Читаем Врубель полностью

Многие искушенные в искусстве люди поморщились от новых киевских соборных росписей. Василий Дмитриевич Поленов, старинный добрый друг Виктора Васнецова, описал жене впечатления: «В Киеве ходил смотреть Владимирский собор. Пестро, ярко, всюду золото, всюду раскрашено — и спереди и сзади, но единства и гармонии мало. Отдельно есть очень талантливые места у Васнецова, Нестеров очень благочестив, у Сведомских и важно, и весело, и с грехом пополам, у Котарбинского в придачу довольно глупо. Почти всюду чувствуется или подражание, или притворство во славу петербургского православия и в назидание еретикам». Но писавшееся 17 лет полотно с монументальной богатырской троицей единым восторгом сплотило верхи и низы, рядовую публику и знатоков. Громогласно праздновал триумф самобытной русской школы Стасов. Николай Рерих о картине «Богатыри» писал: «Художник шагнул в ней за пределы формы, в самую сущность, и сущность общечеловеческую». Свояк Михаила Врубеля критик Петр Ге в творчестве автора «Богатырей» находил синтез искусства Древней Руси, Византии, прерафаэлитов и Микеланджело. Так что его домашнее замечание насчет того, что Миша Врубель «художник вроде Васнецова», звучало очень лестно. Правда, в обзоре главных течений современной русской живописи Петр Ге свел оригинальность Врубеля к серьезно продуманным колористическим приемам, которые чрезвычайно хороши «как декорации стен, как очень эффектные и полные художественного смысла пятна».

Ну, куда же было выставлять врубелевского «Богатыря», эти «пятна», хоть и «полные художественного смысла», одновременно с царившими на столичной персональной выставке Виктора Васнецова «Богатырями» — символом патриотизма, русского духа и русского художества. То-то бы недруги гадали, что за каверзу подстроил Дягилев, уж не вздумал ли поглумиться над величайшим произведением великого национального живописца. А Врубель, в обиде на Дягилева, еще планировал выступить со своим «Богатырем» на академической выставке. То есть на очередной «весенней» экспозиции в Академии художеств, сразу после того, как со стен ее античных залов снимут холсты Васнецова, — как бы на смену его отправленным обратно в Третьяковскую галерею «Богатырям», как бы декадентским шаржем на исконный отечественный реализм.

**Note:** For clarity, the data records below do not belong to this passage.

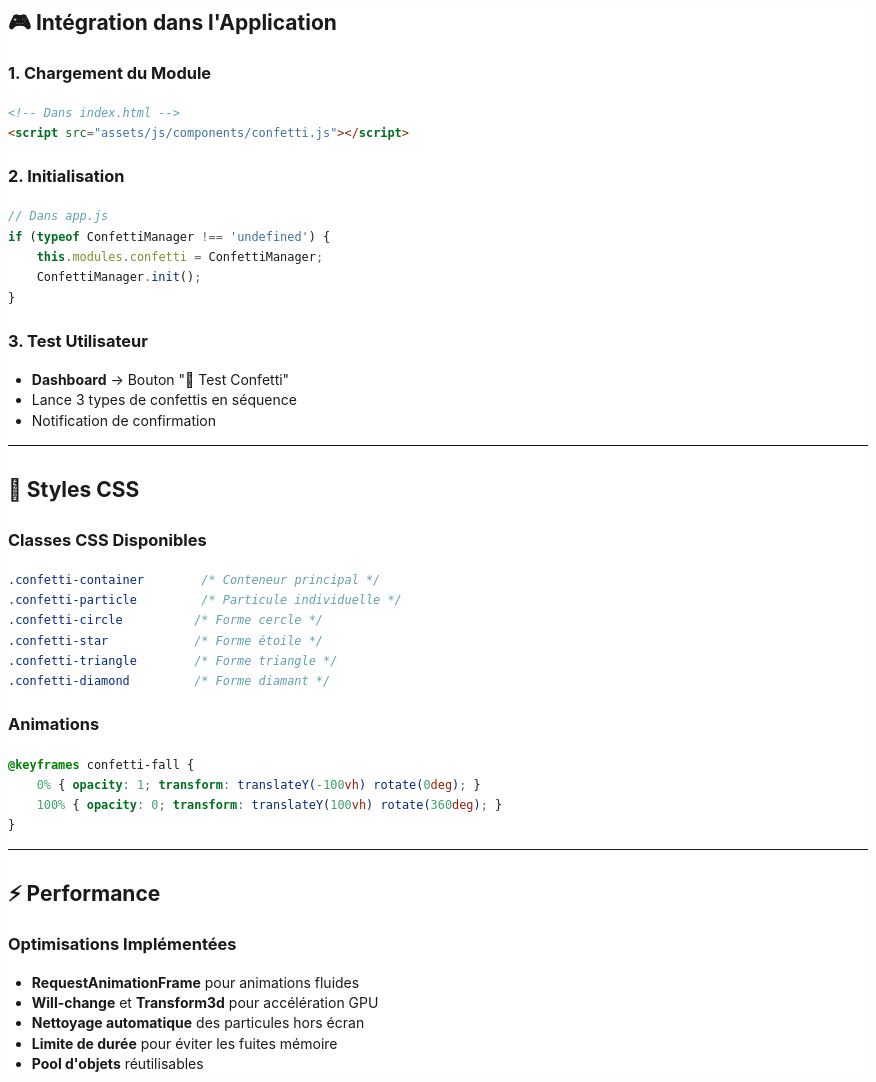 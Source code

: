 
## 🎮 Intégration dans l'Application

### 1. Chargement du Module
```html
<!-- Dans index.html -->
<script src="assets/js/components/confetti.js"></script>
```

### 2. Initialisation
```javascript
// Dans app.js
if (typeof ConfettiManager !== 'undefined') {
    this.modules.confetti = ConfettiManager;
    ConfettiManager.init();
}
```

### 3. Test Utilisateur
- **Dashboard** → Bouton "🎉 Test Confetti"
- Lance 3 types de confettis en séquence
- Notification de confirmation

---

## 🎨 Styles CSS

### Classes CSS Disponibles
```css
.confetti-container        /* Conteneur principal */
.confetti-particle         /* Particule individuelle */
.confetti-circle          /* Forme cercle */
.confetti-star            /* Forme étoile */
.confetti-triangle        /* Forme triangle */
.confetti-diamond         /* Forme diamant */
```

### Animations
```css
@keyframes confetti-fall {
    0% { opacity: 1; transform: translateY(-100vh) rotate(0deg); }
    100% { opacity: 0; transform: translateY(100vh) rotate(360deg); }
}
```

---

## ⚡ Performance

### Optimisations Implémentées
- **RequestAnimationFrame** pour animations fluides
- **Will-change** et **Transform3d** pour accélération GPU
- **Nettoyage automatique** des particules hors écran
- **Limite de durée** pour éviter les fuites mémoire
- **Pool d'objets** réutilisables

Бог знает где витавший Врубель, не разумевший, отчего нельзя сводить его былинного витязя с богатырской дружиной Васнецова, питавший надежды победить неприязнь чуравшихся его академиков-передвижников, поскольку «Богатыря»-то своего он усердно закончил, прописав каждый сантиметр холста! Счастливец Врубель, милостью фортуны не забивавший себе голову посторонней художеству чушью!

Сергей Дягилев обиженного им мастера не забыл, расставаться с Врубелем не собирался. Он все-таки попросил Врубеля прислать его «Богатыря», хотя телеграмма прилетела через месяц после открытия дягилевской выставки, когда все важные гости на ней уже побывали, когда приглашение уже утратило реальность и служило лишь покаянным реверансом.

Врубелевский «Богатырь» демонстрировался на шестой выставке Московского товарищества художников. Внимания картина не удостоилась. Шехтель ее пристроил некоему Маличу, владельцу доходного дома на углу Пречистенки и Зубовского бульвара, где Врубели сняли себе квартиру. У Малича для картины имелась красивая «готическая» стрельчатая рама. «Богатырь» в нее не влезал, пришлось обкорнать почти квадратный холст, отхватив по три вершка с боков и конусом срезав верх. По свидетельству Виктора Замирайло, операцию провел искренне преданный художнику Франц Шехтель. Далеко еще было до почтения к неприкосновенным сокровищам работы Врубеля.

С «Миром искусства» Михаил Врубель помирился. Сергей Павлович умело сгладил возникшие «по недоразумению» шероховатости. Врубель вошел в художественное содружество под тем же названием, что и журнал (формально объединение учредили год спустя). Картины Врубеля были нужны.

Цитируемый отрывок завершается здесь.